Lot 319
  • 319

Camille Pissarro

Estimate
600,000 - 800,000 GBP
bidding is closed

Description

  • Camille Pissarro
  • PAYSANNE AVEC UN ÂNE, PONTOISE
  • oil on canvas
  • 46.3 by 55.2cm., 18 1/4 by 21 3/4 in.

Provenance

Jean-Baptiste Faure, Paris (acquired before 1902)
Louis Maurice Faure, Paris (by descent from the above)
Galerie Durand-Ruel, New York & Galeries Georges Petit, Paris (acquired from the above on 1st February 1919)
Galerie de L'Élysée (Alex Maguy), Paris (acquired from the above on 23rd January 1941)
Sale: Sotheby's, London, 23rd October 1963, lot 63
C. Dracoulis, Switzerland
Sale: Galerie Motte, Geneva, 23rd May 1964, lot 58
O'Hana Gallery, London (by June 1964)
Sale: Christie's, London, 25th March 1980, lot 14
Sale: Sotheby's, London, 25th March 1986, lot 11
Galerie Marumo, Los Angeles
Mr Friedland, Florida
Sale: Christie's, London, 27th June 1988, lot 13
Galerie Nichido, Tokyo
Private Collection

Exhibited

Paris, Galerie Durand-Ruel, Camille Pissarro, 1904, no. 51
New York, Galerie Durand-Ruel, Recently Imported Works by Pissarro, 1919, no. 1
New York, Galerie Durand-Ruel, Paintings by Camille Pissarro, 1923, no. 1
Paris, Galerie Durand-Ruel, Tableaux par Camille Pissarro, 1928, no. 26
London, O'Hana Gallery, Summer Exhibitions of Paintings and Sculpture of the Nineteenth and Twentieth Centuries, 1964, no. 27

Literature

Ludovic-Rodo Pissarro & Lionello Venturi, Camille Pissarro: son art - son oeuvre, Paris, 1939, vol. I, no. 414, catalogued; vol. II, no. 414, illustrated pl. 84
Joachim Pissarro & Claire Durand-Ruel Snollaerts, Pissarro, Critical Catalogue of Paintings, Paris, 2005, vol. II, no. 530, illustrated in colour p. 367

Condition

The canvas is lined. Apart from a fine vertical 1cm. line of retouching to the woman's head and a small 0.5cm. line of associated retouching just above it, visible under UV light, this work is in very good condition. Colours: The colours are richer and fuller in the original.
"In response to your inquiry, we are pleased to provide you with a general report of the condition of the property described above. Since we are not professional conservators or restorers, we urge you to consult with a restorer or conservator of your choice who will be better able to provide a detailed, professional report. Prospective buyers should inspect each lot to satisfy themselves as to condition and must understand that any statement made by Sotheby's is merely a subjective, qualified opinion. Prospective buyers should also refer to any Important Notices regarding this sale, which are printed in the Sale Catalogue.
NOTWITHSTANDING THIS REPORT OR ANY DISCUSSIONS CONCERNING A LOT, ALL LOTS ARE OFFERED AND SOLD AS IS" IN ACCORDANCE WITH THE CONDITIONS OF BUSINESS PRINTED IN THE SALE CATALOGUE."

Catalogue Note

Pissarro painted upwards of three hundred pictures of the landscape in and around Pontoise between 1866 and 1883, subjecting the rural milieu to a sustained examination through his art. The environs of Pontoise was carefully selected by the artist; the variety and features of the landscape epitomised Pissarro's ideals of the picturesque.  Located some twenty-five miles northwest of Paris, the town's economy included both industry and agriculture, providing the artist with both semi-urban scenes a well as farmers working in the fields. As he declared to Claude Monet in a letter of 1882, "Pontoise, from every point of view, suits me".

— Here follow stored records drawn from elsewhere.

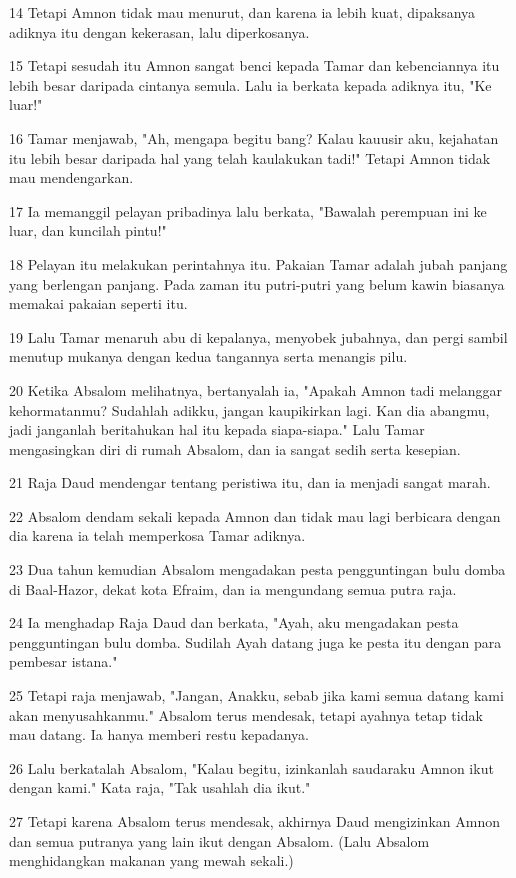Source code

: \par 14 Tetapi Amnon tidak mau menurut, dan karena ia lebih kuat, dipaksanya adiknya itu dengan kekerasan, lalu diperkosanya.
\par 15 Tetapi sesudah itu Amnon sangat benci kepada Tamar dan kebenciannya itu lebih besar daripada cintanya semula. Lalu ia berkata kepada adiknya itu, "Ke luar!"
\par 16 Tamar menjawab, "Ah, mengapa begitu bang? Kalau kauusir aku, kejahatan itu lebih besar daripada hal yang telah kaulakukan tadi!" Tetapi Amnon tidak mau mendengarkan.
\par 17 Ia memanggil pelayan pribadinya lalu berkata, "Bawalah perempuan ini ke luar, dan kuncilah pintu!"
\par 18 Pelayan itu melakukan perintahnya itu. Pakaian Tamar adalah jubah panjang yang berlengan panjang. Pada zaman itu putri-putri yang belum kawin biasanya memakai pakaian seperti itu.
\par 19 Lalu Tamar menaruh abu di kepalanya, menyobek jubahnya, dan pergi sambil menutup mukanya dengan kedua tangannya serta menangis pilu.
\par 20 Ketika Absalom melihatnya, bertanyalah ia, "Apakah Amnon tadi melanggar kehormatanmu? Sudahlah adikku, jangan kaupikirkan lagi. Kan dia abangmu, jadi janganlah beritahukan hal itu kepada siapa-siapa." Lalu Tamar mengasingkan diri di rumah Absalom, dan ia sangat sedih serta kesepian.
\par 21 Raja Daud mendengar tentang peristiwa itu, dan ia menjadi sangat marah.
\par 22 Absalom dendam sekali kepada Amnon dan tidak mau lagi berbicara dengan dia karena ia telah memperkosa Tamar adiknya.
\par 23 Dua tahun kemudian Absalom mengadakan pesta pengguntingan bulu domba di Baal-Hazor, dekat kota Efraim, dan ia mengundang semua putra raja.
\par 24 Ia menghadap Raja Daud dan berkata, "Ayah, aku mengadakan pesta pengguntingan bulu domba. Sudilah Ayah datang juga ke pesta itu dengan para pembesar istana."
\par 25 Tetapi raja menjawab, "Jangan, Anakku, sebab jika kami semua datang kami akan menyusahkanmu." Absalom terus mendesak, tetapi ayahnya tetap tidak mau datang. Ia hanya memberi restu kepadanya.
\par 26 Lalu berkatalah Absalom, "Kalau begitu, izinkanlah saudaraku Amnon ikut dengan kami." Kata raja, "Tak usahlah dia ikut."
\par 27 Tetapi karena Absalom terus mendesak, akhirnya Daud mengizinkan Amnon dan semua putranya yang lain ikut dengan Absalom. (Lalu Absalom menghidangkan makanan yang mewah sekali.)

In the present work, Pissarro moulds the landscape round the figures of the peasant and the ass. The rural workers were an inherent part of the fabric of the landscape, and in Pissarro's landscapes they are generic types, symbolising rootedness and continuity. Although Pissarro was a socially conscious landscape painter, his works providing an unromanticised portrait of a modernising and somewhat polarised rural society, he does not have a polemic intent. Pissarro never identified with his subjects, and his peasant figures tend to serve pictural purposes, helping define space within the composition.

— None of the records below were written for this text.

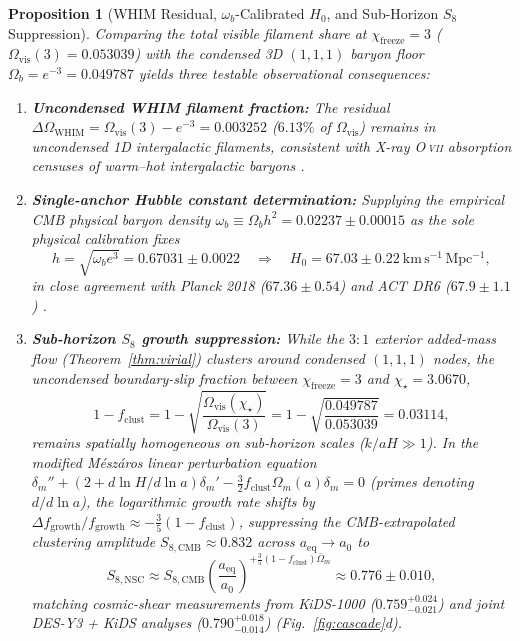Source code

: \documentclass[pdflatex,sn-mathphys-num]{sn-jnl}
\theoremstyle{thmstyleone}
\newtheorem{proposition}[theorem]{Proposition}
\theoremstyle{thmstyletwo}
\theoremstyle{thmstylethree}
\begin{document}
\begin{proposition}[WHIM Residual, $\omega_b$-Calibrated $H_0$, and Sub-Horizon $S_8$ Suppression]\label{prop:observables}
Comparing the total visible filament share at $\chi_{\mathrm{freeze}}=3$ ($\Omega_{\mathrm{vis}}(3) = 0.053039$) with the condensed 3D $(1,1,1)$ baryon floor $\Omega_b = e^{-3} = 0.049787$ yields three testable observational consequences:
\begin{enumerate}
\item \textbf{Uncondensed WHIM filament fraction:} The residual $\Delta\Omega_{\mathrm{WHIM}} = \Omega_{\mathrm{vis}}(3) - e^{-3} = 0.003252$ ($6.13\%$ of $\Omega_{\mathrm{vis}}$) remains in uncondensed 1D intergalactic filaments, consistent with X-ray O\,\textsc{vii} absorption censuses of warm--hot intergalactic baryons \cite{Nicastro2018}.
\item \textbf{Single-anchor Hubble constant determination:} Supplying the empirical CMB physical baryon density $\omega_b \equiv \Omega_b h^2 = 0.02237 \pm 0.00015$ \cite{Planck2018} as the sole physical calibration fixes
\begin{equation}\label{eq:h0_eval}
h = \sqrt{\omega_b e^3} = 0.67031 \pm 0.0022 \quad \Longrightarrow \quad H_0 = 67.03 \pm 0.22\ \mathrm{km\,s^{-1}\,Mpc^{-1}},
\end{equation}
in close agreement with Planck 2018 ($67.36 \pm 0.54$) \cite{Planck2018} and ACT DR6 ($67.9 \pm 1.1$) \cite{ACTDR6_2024}.
\item \textbf{Sub-horizon $S_8$ growth suppression:} While the $3:1$ exterior added-mass flow (Theorem~\ref{thm:virial}) clusters around condensed $(1,1,1)$ nodes, the uncondensed boundary-slip fraction between $\chi_{\mathrm{freeze}}=3$ and $\chi_\star=3.0670$,
\begin{equation}\label{eq:f_clust}
1 - f_{\mathrm{clust}} = 1 - \sqrt{\frac{\Omega_{\mathrm{vis}}(\chi_\star)}{\Omega_{\mathrm{vis}}(3)}} = 1 - \sqrt{\frac{0.049787}{0.053039}} = 0.03114,
\end{equation}
remains spatially homogeneous on sub-horizon scales ($k/aH \gg 1$). In the modified M\'{e}sz\'{a}ros linear perturbation equation $\delta_m'' + (2 + d\ln H/d\ln a)\delta_m' - \frac{3}{2}f_{\mathrm{clust}}\Omega_m(a)\delta_m = 0$ (primes denoting $d/d\ln a$), the logarithmic growth rate shifts by $\Delta f_{\mathrm{growth}}/f_{\mathrm{growth}} \approx -\frac{3}{5}(1 - f_{\mathrm{clust}})$, suppressing the CMB-extrapolated clustering amplitude $S_{8,\mathrm{CMB}} \approx 0.832$ \cite{Planck2018} across $a_{\mathrm{eq}} \to a_0$ to
\begin{equation}\label{eq:s8_eval}
S_{8,\mathrm{NSC}} \approx S_{8,\mathrm{CMB}}\left(\frac{a_{\mathrm{eq}}}{a_0}\right)^{+\frac{3}{5}(1 - f_{\mathrm{clust}})\bar{\Omega}_m} \approx 0.776 \pm 0.010,
\end{equation}
matching cosmic-shear measurements from KiDS-1000 ($0.759^{+0.024}_{-0.021}$) \cite{KiDS1000_2021} and joint DES-Y3 + KiDS analyses ($0.790^{+0.018}_{-0.014}$) \cite{DESY3_KiDS_2023} (Fig.~\ref{fig:cascade}d).
\end{enumerate}
\end{proposition}
\end{document}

Pissarro's techniques constantly evolved across his time at Pontoise, incorporating the broad slabs of palette-knifed impasto of the mid-1860s to the textured, tapestry-like paintings of the early 1880s, but at all points the key aspect of Pissarro's art is the unity of the painting. In this work, the stippled brushwork, made up of tiny vibrant strokes, dissolve the distinctions and traditional hierarchies between objects in the composition, creating a dense, pastose surface in which the textured of the brushwork and the tonal harmonies of the composition take precedence over the subject matter.